Louisiana’s statute says the following:
“A. First degree murder is the killing of a human being: “(1) When the offender has specific intent to kill or to inflict great bodily harm and is engaged in the perpetration or attempted perpetration of aggravated kidnapping, second degree kidnapping, aggravated escape, aggravated arson, aggravated rape, forcible rape, aggravated burglary, armed robbery, drive-by shooting, first degree robbery, or simple robbery.
“(2) When the offender has a specific intent to kill or to inflict great bodily harm upon a fireman or peace officer engaged in the performance of his lawful duties;
“(3) Whеn the offender has a specific intent to kill or to inflict great bodily harm upon more than one person; or
“(4) When the offender has specific intent to kill or inflict great bodily harm and has offered, has been offered, has given, or has received anything of value for the killing.
“(5) When the offender has the specific intent to kill or to inflict great bodily harm upon a victim under the age of twelve or sixty-five years of age or older.
“(6) When the offender has the specific intent to kill or to inflict great bodily harm while engaged in the distribution, exchange, sale, or purchase, or any attempt thereof, of a controlled dangerous substance listed in*168 Schedules I, II, III, IV, or V of the Uniform Controlled Dangerous Substances Law.
“(7) When the offender has specific intent to kill and is engaged in the activities prohibited by R. S. 14:107.1(0(1).
“C. Whoever commits the crime of first degree murder shall be punished by death or life imprisonment at hard labor without benefit of parole, probation, or suspension of sentence in accоrdance with the determination of the jury.” La. Rev. Stat. Ann. § 14:30 (West 1986 and Supp. 1997) (emphasis added).
This statute says that murder in the first degree shall be punished by “death or life imprisonment” without parole. It defines first-degree murder as the “killing of a human being” with a “specific intent to kill or to inflict great bodily harm” where the “offender” is committing certain other felonies or has been paid for the crime or kills more than one victim, or kills a fireman, a peace officer, someone over the age of 64, or someone under the age of 12. In this case, the jury found that the defendant killed a child under the age of 12 with a “specific intent to kill or to inflict great bodily harm” upon that child.
In deciding whether the ACA assimilates Louisiana’s law, we first ask whether the defendant’s “act or omission” is “made punishable by any enactment of Congress.” 18 U. S. C. § 13(a) (emphasis added); see supra, at 164. The answer to this question is “yes.” An “enactment of Congress,” namely, § 1111, makes the defendant’s “act... punishable” as second-degree murder.

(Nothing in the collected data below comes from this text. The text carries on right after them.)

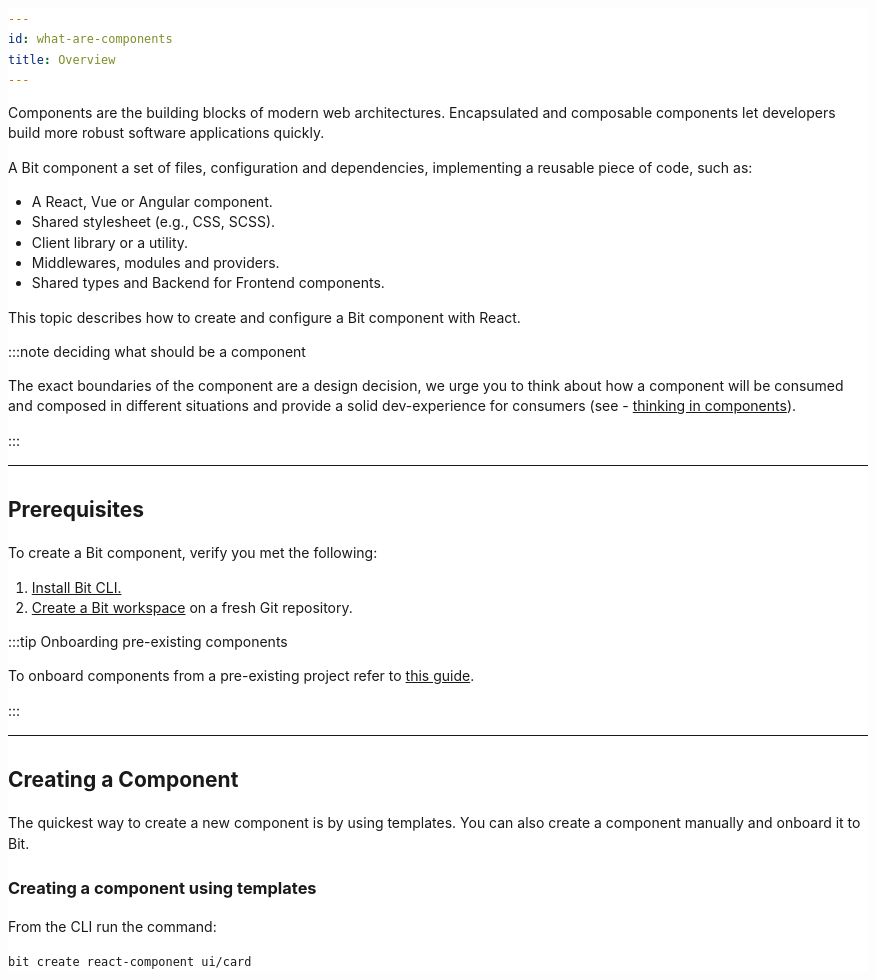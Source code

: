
 ```yaml
---
id: what-are-components
title: Overview
---
```


Components are the building blocks of modern web architectures. Encapsulated and composable components let developers build more robust software applications quickly.

A Bit component a set of files, configuration and dependencies, implementing a reusable piece of code, such as:

* A React, Vue or Angular component.
* Shared stylesheet (e.g., CSS, SCSS).
* Client library or a utility.
* Middlewares, modules and providers.
* Shared types and Backend for Frontend components.

This topic describes how to create and configure a Bit component with React.

:::note deciding what should be a component

The exact boundaries of the component are a design decision, we urge you to think about how a component will be consumed and composed in different situations and provide a solid dev-experience for consumers (see - [thinking in components](/component-architecture/thinking-in-components)).

:::

---

## Prerequisites

To create a Bit component, verify you met the following:

1. [Install Bit CLI.](TODO)
1. [Create a Bit workspace](TODO) on a fresh Git repository.

:::tip Onboarding pre-existing components

To onboard components from a pre-existing project refer to [this guide](TODO).

:::

---

## Creating a Component

The quickest way to create a new component is by using templates. You can also create a component manually and onboard it to Bit.

### Creating a component using templates

From the CLI run the command:

```sh
bit create react-component ui/card
```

This answer is not conclusive, however, for reasons we have pointed out. Rather, we must ask a second question. See supra, at 164-165. Does applicable federal law indicate an intent to punish conduct such as the defendant’s to the exclusion of the particular state statute at issue?
The most obvious such feature is the detаiled manner in which the federal murder statute is drafted. It purports to make criminal a particular form of wrongful behavior, namely, “murder,” which it defines as “the unlawful killing of a human being with malice aforethought.” It covers all variants of murder. It divides murderous behavior into two parts: a specifically defined list of “first-degree” murders and all “other” murders, which it labels “second-degree.” This fact, the way in which “first-degree” and “second-degree” provisions are linguistically interwoven; the fact that the “first-degree” list is detailed; and the fact that the list sets forth several circumstances at the same level of generality as does Louisiana’s statute, taken together, indicate that Congress intended its statute to cover a particular field— namely, “unlawful killing of a human being with malice aforethought” — as an integrated whole. The complete coverage of the federal statute over all types of federal enclave murder is reinforced by the extreme breadth of the possible sentences, ranging all the way from any term of years, to death. There is no gap for Louisiana’s statute to fill.

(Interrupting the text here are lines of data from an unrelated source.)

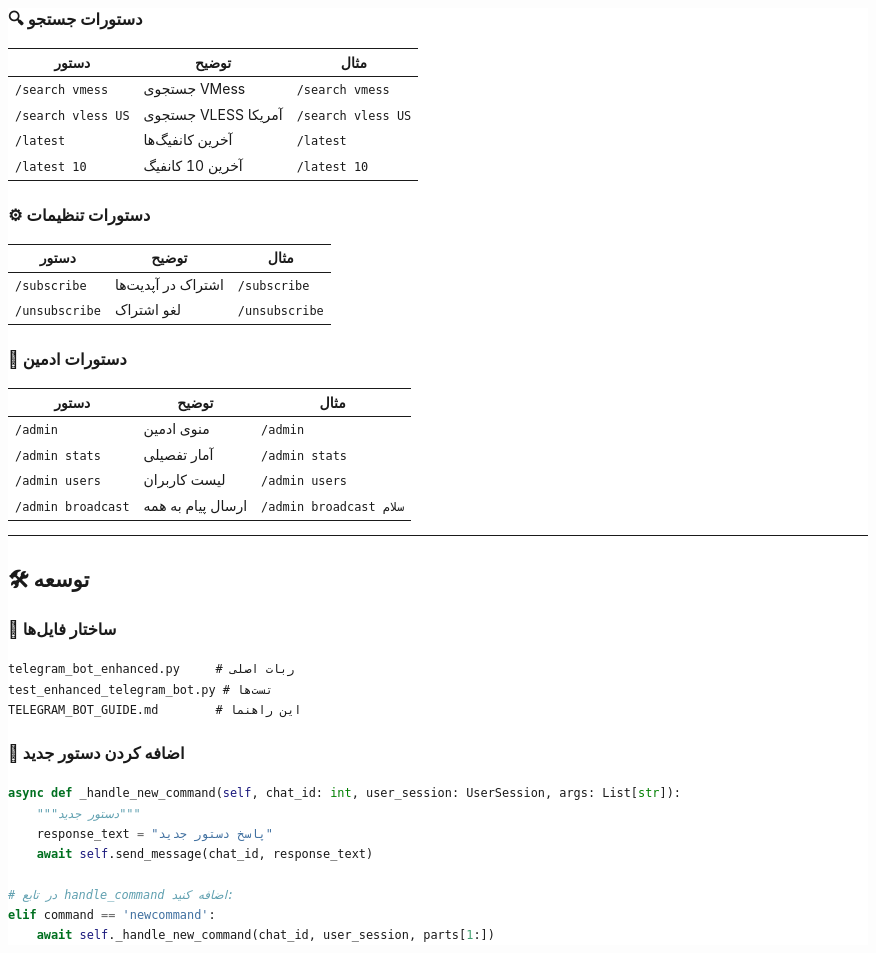 ### 🔍 **دستورات جستجو**

| دستور | توضیح | مثال |
|-------|-------|------|
| `/search vmess` | جستجوی VMess | `/search vmess` |
| `/search vless US` | جستجوی VLESS آمریکا | `/search vless US` |
| `/latest` | آخرین کانفیگ‌ها | `/latest` |
| `/latest 10` | آخرین 10 کانفیگ | `/latest 10` |

### ⚙️ **دستورات تنظیمات**

| دستور | توضیح | مثال |
|-------|-------|------|
| `/subscribe` | اشتراک در آپدیت‌ها | `/subscribe` |
| `/unsubscribe` | لغو اشتراک | `/unsubscribe` |

### 👑 **دستورات ادمین**

| دستور | توضیح | مثال |
|-------|-------|------|
| `/admin` | منوی ادمین | `/admin` |
| `/admin stats` | آمار تفصیلی | `/admin stats` |
| `/admin users` | لیست کاربران | `/admin users` |
| `/admin broadcast` | ارسال پیام به همه | `/admin broadcast سلام` |

---

## 🛠️ توسعه

### 📁 **ساختار فایل‌ها**

```
telegram_bot_enhanced.py     # ربات اصلی
test_enhanced_telegram_bot.py # تست‌ها
TELEGRAM_BOT_GUIDE.md        # این راهنما
```

### 🔧 **اضافه کردن دستور جدید**

```python
async def _handle_new_command(self, chat_id: int, user_session: UserSession, args: List[str]):
    """دستور جدید"""
    response_text = "پاسخ دستور جدید"
    await self.send_message(chat_id, response_text)

# در تابع handle_command اضافه کنید:
elif command == 'newcommand':
    await self._handle_new_command(chat_id, user_session, parts[1:])
```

Several other circumstances offer support for the conclusion that Congress’ omissions from its “first-degree” murder list reflect a considered legislative judgment. Congress, for example, has recently focused directly several times upon the content of the “first-degree” list, subtracting certain speei-
Further, Congress when writing and amending the ACA has referred to the conduct at issue here — murder—as an example of a crime covered by, not as an example of a gap in, federal law. See H. R. Rep. No. 1584, 76th Cong., 3d Sess., 1 (1940) (“Certain of the major crimes . .. such ... as murder” are “expressly defined” by Congress; assimilation of state law is proper as to “other offenses”); 1 Cong. Deb. 338 (1825) (Daniel Webster explaining original assimilation provision as a way to cover “the residue” of crimes not “provide[d] for” by Congress; at the time fedеral law contained a federal enclave murder provision, see 1 Stat. 113); see also United States v. Sharpnack,
Finally, the federal criminal statute before us applies only on federal enclaves. § 1111(b). Hence, there is a sense in which assimilation of Louisiana law would treat those living on federal enclaves differently from those living elsewhere in Louisiana, for it would subject them to two sets of “territorial” criminal laws in addition to the general federal criminal laws that apply nationwide. See supra, at 163. Given all these considerations, it is perhaps not surprising that we have been unable to find a single reported case in which a federal court has used the ACA to assimilate a state murder law to fill a supposed “gap” in the federal murder statute.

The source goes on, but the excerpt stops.